_Work instructions_. Each line in the entries below that holds the string "unwrap" must be copied.
*** Information supplied ***
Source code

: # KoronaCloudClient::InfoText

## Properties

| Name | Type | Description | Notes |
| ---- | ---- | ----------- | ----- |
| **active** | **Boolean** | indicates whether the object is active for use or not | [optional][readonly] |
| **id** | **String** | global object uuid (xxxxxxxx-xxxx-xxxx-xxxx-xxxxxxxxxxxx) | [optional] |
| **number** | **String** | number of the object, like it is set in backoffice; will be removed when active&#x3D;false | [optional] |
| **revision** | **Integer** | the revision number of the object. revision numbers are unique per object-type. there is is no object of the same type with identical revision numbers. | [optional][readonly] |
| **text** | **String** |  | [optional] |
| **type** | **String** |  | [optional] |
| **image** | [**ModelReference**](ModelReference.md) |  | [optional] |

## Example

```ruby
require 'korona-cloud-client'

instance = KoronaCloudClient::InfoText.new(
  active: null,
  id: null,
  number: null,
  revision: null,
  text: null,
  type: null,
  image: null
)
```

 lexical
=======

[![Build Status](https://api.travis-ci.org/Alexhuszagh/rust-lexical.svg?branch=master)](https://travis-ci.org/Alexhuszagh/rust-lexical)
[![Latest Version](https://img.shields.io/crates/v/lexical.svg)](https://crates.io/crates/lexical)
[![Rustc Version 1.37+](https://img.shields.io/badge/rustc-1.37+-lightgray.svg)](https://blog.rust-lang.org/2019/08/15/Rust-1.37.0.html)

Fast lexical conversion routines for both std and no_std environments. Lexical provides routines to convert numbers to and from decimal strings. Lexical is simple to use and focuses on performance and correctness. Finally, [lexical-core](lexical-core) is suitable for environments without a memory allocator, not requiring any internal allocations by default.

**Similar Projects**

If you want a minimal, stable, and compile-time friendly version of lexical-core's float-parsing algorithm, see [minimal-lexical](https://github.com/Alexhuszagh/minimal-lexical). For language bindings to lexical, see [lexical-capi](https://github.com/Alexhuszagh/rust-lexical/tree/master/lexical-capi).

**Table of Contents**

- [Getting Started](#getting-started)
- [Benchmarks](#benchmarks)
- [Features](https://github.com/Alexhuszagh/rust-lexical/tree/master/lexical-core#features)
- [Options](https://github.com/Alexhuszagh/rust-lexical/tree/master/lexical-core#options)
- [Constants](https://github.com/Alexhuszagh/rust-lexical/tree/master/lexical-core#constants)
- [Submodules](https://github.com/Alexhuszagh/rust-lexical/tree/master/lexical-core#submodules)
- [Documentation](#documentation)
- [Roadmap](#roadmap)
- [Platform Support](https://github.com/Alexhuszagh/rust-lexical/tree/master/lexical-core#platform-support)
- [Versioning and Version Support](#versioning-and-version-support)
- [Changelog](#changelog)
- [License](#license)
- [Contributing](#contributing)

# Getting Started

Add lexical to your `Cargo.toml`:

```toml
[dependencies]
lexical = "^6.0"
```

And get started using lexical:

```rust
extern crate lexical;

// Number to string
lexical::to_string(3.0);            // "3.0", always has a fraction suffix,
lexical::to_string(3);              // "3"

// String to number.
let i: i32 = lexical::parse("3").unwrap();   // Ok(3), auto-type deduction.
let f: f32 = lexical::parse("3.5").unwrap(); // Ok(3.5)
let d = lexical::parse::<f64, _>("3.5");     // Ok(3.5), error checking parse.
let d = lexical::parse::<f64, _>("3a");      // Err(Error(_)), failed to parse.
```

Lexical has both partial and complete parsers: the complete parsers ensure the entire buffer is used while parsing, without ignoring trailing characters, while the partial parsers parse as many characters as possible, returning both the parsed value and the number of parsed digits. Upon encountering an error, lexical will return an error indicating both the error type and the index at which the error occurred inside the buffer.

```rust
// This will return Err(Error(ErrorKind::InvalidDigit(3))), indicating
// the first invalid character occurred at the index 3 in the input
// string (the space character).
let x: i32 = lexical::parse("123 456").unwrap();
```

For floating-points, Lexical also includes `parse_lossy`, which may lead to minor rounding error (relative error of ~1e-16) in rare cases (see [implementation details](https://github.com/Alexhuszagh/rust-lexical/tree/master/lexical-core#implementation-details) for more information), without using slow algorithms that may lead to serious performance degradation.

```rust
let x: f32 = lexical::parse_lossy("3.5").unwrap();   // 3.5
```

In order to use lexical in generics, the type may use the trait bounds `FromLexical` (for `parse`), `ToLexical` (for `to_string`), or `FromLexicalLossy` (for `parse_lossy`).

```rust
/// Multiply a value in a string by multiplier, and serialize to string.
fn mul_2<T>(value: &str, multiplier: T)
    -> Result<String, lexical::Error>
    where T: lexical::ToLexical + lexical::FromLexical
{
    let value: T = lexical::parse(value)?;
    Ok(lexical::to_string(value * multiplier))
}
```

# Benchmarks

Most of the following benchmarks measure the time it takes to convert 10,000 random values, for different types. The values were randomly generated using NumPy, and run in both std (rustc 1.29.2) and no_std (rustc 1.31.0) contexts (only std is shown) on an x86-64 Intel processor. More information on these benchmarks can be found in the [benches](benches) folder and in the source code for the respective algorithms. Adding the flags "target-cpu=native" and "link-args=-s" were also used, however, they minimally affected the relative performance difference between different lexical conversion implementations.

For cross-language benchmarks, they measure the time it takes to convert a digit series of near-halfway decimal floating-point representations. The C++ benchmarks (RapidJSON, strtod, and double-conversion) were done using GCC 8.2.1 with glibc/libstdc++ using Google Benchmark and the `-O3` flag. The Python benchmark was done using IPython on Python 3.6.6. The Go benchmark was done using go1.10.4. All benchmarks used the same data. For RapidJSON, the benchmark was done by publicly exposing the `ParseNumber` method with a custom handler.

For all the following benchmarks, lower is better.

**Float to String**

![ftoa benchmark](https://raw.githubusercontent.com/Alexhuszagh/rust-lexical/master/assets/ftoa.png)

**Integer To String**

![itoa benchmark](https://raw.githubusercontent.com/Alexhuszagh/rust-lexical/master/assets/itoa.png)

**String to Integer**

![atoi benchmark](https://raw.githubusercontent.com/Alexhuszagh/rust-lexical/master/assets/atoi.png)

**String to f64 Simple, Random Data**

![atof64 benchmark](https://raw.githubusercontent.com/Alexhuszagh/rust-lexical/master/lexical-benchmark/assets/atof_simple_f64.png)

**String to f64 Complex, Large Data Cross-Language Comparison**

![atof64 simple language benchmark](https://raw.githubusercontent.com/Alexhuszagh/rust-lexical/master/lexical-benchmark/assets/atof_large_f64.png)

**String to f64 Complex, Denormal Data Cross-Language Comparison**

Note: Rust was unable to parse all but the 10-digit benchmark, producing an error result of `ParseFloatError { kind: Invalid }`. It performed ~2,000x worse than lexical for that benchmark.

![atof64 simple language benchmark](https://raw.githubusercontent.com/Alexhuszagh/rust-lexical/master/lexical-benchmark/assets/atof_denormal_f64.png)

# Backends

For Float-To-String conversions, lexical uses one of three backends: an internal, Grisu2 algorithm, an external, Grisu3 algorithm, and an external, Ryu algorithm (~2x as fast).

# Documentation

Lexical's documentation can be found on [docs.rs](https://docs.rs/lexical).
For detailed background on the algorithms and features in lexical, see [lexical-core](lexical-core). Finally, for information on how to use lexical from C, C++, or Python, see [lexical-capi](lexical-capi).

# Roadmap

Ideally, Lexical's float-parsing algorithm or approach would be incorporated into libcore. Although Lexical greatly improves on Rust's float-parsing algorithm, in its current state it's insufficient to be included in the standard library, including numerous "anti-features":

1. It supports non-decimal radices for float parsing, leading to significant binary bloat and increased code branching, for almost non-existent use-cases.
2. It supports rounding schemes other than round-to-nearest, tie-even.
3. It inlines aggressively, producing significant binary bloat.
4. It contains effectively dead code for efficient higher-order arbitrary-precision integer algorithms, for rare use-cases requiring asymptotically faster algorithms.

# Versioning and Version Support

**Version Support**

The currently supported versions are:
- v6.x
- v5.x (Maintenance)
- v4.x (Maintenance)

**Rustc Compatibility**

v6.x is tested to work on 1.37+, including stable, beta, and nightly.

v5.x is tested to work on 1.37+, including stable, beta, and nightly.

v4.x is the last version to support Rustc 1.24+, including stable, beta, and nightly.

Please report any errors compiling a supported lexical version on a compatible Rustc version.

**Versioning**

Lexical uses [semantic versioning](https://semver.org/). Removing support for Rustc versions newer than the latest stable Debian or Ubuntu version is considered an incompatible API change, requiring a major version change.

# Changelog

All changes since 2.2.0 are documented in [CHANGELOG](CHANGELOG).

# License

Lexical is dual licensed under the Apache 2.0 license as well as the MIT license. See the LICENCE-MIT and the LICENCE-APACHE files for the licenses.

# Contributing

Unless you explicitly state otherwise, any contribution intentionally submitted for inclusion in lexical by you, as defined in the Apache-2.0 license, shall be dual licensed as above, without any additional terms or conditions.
*** End of Information supplied ***
_Answer box_.
let i: i32 = lexical::parse("3").unwrap();   // Ok(3), auto-type deduction.
let f: f32 = lexical::parse("3.5").unwrap(); // Ok(3.5)
let x: i32 = lexical::parse("123 456").unwrap();
let x: f32 = lexical::parse_lossy("3.5").unwrap();   // 3.5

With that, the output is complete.